■ **Problem details**
Beneath this task are records; tally the lines in them that contain "minipage" and report only the number.

Dataset items
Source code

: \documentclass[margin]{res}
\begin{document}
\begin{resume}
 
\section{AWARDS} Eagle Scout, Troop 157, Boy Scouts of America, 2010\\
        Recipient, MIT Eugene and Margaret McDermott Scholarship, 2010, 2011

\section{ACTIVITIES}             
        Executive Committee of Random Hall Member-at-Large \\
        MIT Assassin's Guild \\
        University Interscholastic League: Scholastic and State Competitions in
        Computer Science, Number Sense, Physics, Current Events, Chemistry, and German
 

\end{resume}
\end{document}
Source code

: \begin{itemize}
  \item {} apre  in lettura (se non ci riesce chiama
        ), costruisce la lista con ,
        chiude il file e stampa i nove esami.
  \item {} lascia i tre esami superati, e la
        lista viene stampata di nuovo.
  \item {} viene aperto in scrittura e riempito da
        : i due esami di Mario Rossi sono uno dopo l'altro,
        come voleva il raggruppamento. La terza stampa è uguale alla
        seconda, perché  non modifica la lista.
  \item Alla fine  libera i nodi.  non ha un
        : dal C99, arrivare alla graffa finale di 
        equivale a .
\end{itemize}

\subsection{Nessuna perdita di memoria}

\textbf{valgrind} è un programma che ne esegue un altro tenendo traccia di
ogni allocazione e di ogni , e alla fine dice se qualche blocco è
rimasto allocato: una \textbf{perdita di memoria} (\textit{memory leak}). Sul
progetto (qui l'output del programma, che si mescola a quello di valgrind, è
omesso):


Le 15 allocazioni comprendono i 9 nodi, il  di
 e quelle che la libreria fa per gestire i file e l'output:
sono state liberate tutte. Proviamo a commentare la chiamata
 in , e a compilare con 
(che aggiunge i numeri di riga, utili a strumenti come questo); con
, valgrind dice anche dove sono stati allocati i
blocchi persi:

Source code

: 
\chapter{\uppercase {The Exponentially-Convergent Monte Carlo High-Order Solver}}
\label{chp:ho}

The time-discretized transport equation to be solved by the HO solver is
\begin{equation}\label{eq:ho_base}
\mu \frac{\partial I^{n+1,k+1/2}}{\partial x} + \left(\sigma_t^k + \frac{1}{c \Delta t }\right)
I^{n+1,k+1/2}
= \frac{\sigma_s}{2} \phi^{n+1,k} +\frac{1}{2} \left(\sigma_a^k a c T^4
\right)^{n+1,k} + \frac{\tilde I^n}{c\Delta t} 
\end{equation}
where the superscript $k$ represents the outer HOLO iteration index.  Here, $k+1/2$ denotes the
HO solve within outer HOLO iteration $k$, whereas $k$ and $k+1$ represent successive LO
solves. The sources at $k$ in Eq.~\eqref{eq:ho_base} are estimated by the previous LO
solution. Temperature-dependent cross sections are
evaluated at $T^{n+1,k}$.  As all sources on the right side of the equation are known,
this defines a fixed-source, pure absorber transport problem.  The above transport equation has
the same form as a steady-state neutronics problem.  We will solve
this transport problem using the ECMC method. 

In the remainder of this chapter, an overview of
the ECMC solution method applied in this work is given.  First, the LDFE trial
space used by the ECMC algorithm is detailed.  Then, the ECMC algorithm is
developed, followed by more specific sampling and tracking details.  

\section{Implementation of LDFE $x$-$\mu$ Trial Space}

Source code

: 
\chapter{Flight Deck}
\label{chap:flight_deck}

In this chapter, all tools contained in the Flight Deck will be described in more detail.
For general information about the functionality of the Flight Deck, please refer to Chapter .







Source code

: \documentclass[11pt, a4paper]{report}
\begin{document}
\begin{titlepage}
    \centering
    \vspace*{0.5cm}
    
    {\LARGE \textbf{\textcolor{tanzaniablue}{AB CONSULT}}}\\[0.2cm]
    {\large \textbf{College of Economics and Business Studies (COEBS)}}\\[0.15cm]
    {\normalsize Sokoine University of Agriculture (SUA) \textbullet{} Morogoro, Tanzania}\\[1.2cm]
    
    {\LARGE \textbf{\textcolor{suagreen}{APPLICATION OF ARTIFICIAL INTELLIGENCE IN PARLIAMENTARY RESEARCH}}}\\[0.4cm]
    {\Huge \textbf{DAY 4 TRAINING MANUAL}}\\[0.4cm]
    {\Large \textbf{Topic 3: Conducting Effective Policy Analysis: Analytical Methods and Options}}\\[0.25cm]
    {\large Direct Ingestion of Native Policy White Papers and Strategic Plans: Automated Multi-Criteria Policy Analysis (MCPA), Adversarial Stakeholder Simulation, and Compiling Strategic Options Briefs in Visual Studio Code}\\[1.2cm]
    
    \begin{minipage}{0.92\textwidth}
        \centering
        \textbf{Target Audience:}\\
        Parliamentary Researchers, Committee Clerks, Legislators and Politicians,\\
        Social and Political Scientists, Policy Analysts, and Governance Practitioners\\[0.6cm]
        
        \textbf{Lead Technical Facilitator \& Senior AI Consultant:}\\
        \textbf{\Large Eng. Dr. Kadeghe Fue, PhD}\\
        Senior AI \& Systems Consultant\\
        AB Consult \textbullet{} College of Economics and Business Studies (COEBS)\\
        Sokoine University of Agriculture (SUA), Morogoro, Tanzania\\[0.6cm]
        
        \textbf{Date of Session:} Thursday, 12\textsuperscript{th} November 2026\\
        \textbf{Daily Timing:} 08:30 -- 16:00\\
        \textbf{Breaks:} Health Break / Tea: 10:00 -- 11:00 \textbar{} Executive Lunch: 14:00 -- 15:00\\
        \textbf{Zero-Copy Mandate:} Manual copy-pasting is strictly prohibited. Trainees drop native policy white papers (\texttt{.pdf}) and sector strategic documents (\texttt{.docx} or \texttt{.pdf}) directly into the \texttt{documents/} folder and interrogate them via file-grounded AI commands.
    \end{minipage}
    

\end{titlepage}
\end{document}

■ **Result of this exercise**
2